It’s been more than a week since
Oracle Database 12c officially became available. I spent the very
first night on reading the documentation, New Features chapter in
particular.
New version, new features,
improvements, enhancements, some more exciting than others. One
however, intrigued me a bit .That is Session-specific statistics for
global temporary tables. From time to time I am involved in
optimizing queries that use global temporary tables so I am well
aware of the challenges that come with them.
As the name suggest temporary tables
contain temporary data. The data is visible only to the current
session and persist either to the next commit or until the session is
terminated. Either way, two sessions may populate the same temporary
table with different data and concurrently run identical queries against it.
As we all know queries are executed
using an execution plan generated by the optimizer. The efficiency of
the execution plan depends upon the information the optimizer has
about the data at the time the query is parsed. In my opinion, in
order to get good execution plans(I am deliberately avoiding to say
optimal plans) , accurate statistics are the most important piece of
information you want to feed the optimizer with .
However, when temporary tables are involved, it is often a challenge for
the optimizer to generate efficient execution plan(s) that will be appropriate for all use cases.
In some cases when temporary tables are
populated with data having similar characteristics, it is often a
practice to have appropriate statistics collected and fixed (dynamic
sampling may also fit in this case) so the optimizer produces
efficient and stable execution plan(s). (one size fits all)

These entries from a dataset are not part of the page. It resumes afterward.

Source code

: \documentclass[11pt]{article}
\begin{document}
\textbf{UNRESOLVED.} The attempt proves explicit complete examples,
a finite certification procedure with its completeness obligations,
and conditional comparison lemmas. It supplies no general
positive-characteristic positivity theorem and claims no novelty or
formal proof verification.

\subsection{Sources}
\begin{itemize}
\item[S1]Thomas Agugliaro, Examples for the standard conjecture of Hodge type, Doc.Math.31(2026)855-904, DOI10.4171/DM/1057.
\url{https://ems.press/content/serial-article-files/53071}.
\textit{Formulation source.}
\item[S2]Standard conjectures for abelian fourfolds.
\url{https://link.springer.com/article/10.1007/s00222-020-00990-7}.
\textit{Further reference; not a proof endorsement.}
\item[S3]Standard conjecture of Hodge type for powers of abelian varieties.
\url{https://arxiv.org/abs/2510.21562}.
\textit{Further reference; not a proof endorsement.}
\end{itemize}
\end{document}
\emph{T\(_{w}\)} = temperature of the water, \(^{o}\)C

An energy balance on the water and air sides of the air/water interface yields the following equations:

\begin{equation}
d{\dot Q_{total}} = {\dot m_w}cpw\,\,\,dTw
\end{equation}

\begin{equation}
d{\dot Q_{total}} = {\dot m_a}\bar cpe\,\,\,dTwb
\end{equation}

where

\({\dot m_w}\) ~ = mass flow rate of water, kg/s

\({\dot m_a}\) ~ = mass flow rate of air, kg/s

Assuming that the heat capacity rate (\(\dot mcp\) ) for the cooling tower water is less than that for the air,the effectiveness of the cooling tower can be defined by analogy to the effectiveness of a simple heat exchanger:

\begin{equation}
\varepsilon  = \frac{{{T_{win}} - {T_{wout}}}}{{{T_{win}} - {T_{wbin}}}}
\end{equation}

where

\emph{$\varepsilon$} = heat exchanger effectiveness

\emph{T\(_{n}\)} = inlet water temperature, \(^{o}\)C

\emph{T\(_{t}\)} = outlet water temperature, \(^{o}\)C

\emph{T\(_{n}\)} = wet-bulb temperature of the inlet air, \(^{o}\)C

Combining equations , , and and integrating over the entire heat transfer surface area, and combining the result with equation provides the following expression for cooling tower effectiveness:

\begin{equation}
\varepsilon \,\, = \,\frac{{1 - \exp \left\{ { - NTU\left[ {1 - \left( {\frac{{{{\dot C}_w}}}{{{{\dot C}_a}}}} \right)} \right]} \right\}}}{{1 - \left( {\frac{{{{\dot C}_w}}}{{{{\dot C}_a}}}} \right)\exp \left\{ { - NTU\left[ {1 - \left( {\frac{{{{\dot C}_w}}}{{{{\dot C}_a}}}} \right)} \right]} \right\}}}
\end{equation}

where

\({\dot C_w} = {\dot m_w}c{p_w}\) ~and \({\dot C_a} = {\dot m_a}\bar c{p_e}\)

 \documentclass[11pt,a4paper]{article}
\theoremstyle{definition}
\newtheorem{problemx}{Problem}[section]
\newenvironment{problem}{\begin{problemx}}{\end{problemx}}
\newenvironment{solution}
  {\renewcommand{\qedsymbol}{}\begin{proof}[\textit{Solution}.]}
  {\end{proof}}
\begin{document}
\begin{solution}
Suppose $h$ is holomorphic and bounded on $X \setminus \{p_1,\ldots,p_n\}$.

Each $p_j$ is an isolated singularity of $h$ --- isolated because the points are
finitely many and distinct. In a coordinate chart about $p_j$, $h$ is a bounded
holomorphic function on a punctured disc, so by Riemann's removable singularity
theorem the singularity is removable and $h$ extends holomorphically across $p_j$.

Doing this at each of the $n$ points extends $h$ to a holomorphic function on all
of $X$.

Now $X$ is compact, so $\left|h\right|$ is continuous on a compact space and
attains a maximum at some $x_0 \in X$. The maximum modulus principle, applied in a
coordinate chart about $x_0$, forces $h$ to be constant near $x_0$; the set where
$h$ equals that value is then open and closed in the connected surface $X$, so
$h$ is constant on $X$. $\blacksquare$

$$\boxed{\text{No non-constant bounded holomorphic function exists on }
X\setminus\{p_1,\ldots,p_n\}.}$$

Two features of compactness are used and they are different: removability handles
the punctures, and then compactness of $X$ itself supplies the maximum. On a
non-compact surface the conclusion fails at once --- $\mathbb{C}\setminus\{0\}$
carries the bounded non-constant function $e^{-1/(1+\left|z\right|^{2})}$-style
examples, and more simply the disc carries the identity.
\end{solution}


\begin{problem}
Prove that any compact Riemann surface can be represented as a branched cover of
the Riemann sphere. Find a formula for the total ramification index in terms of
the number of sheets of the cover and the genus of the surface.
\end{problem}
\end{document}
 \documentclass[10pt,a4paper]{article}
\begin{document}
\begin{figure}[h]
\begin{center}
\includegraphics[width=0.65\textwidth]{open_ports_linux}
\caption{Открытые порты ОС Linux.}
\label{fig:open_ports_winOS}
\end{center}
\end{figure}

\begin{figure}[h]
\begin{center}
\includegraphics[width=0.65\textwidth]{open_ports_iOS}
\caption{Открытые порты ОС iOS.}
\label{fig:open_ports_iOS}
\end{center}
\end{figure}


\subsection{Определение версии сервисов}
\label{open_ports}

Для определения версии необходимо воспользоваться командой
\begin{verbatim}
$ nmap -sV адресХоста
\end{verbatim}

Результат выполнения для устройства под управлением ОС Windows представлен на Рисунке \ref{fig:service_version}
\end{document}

However, often temporary tables do not have statistics simply because it is difficult to find ones that will cover all use cases.
Consider the following example:
There is table MY_OBJECTS created using
the following CTAS statement:
CREATE TABLE my_objects AS
SELECT * FROM all_objects
, (SELECT * FROM dual CONNECT BY rownum<=10);
A
table MY_TYPES that contains all distinct data types derived from
ALL_OBJECTS
CREATE TABLE my_types AS
SELECT DISTINCT object_type FROM all_objects;
A table T that has the same structure as MY_OBJECTS
CREATE TABLE t AS
SELECT * FROM my_objects WHERE 1=2;
And a global temporary table TEMP_OBJECTS that has only one column
which will accept OBJECT_IDs
CREATE GLOBAL TEMPORARY TABLE temp_objects
(object_id NUMBER NOT NULL)
ON COMMIT PRESERVE ROWS;
Collect statistics for MY_OBJECTS
and MY_TYPES tables
EXEC dbms_stats.gather_table_stats(ownname=>'TEST',tabname=>'MY_OBJECTS',cascade=>true);
EXEC dbms_stats.gather_table_stats(ownname=>'TEST',tabname=>'MY_TYPES',cascade=>true);
Let's suppose there are two sessions that load some data in
TEMP_OBJECTS and then execute the following insert statement:
INSERT INTO t
SELECT /*+ gather_plan_statistics */ o.*
FROM my_objects o
, my_types t
, temp_objects tt
WHERE o.object_type=t.object_type
AND o.object_id=tt.object_id;
The first session (SID 22) inserts one
record in TEMP_OBJECTS and then executes the insert statement from
above by invoking insert_1.sql script.
test[22,39]> INSERT INTO temp_objects (SELECT object_id FROM all_objects WHERE rownum<=1);
1 row created.
test[22,39]> commit;
Commit complete.
test[22,39]> @insert_1
10 rows created.
Let's check the execution plan being used. It is based on Merge
Cartesian Join, which is somewhat acceptable in this case.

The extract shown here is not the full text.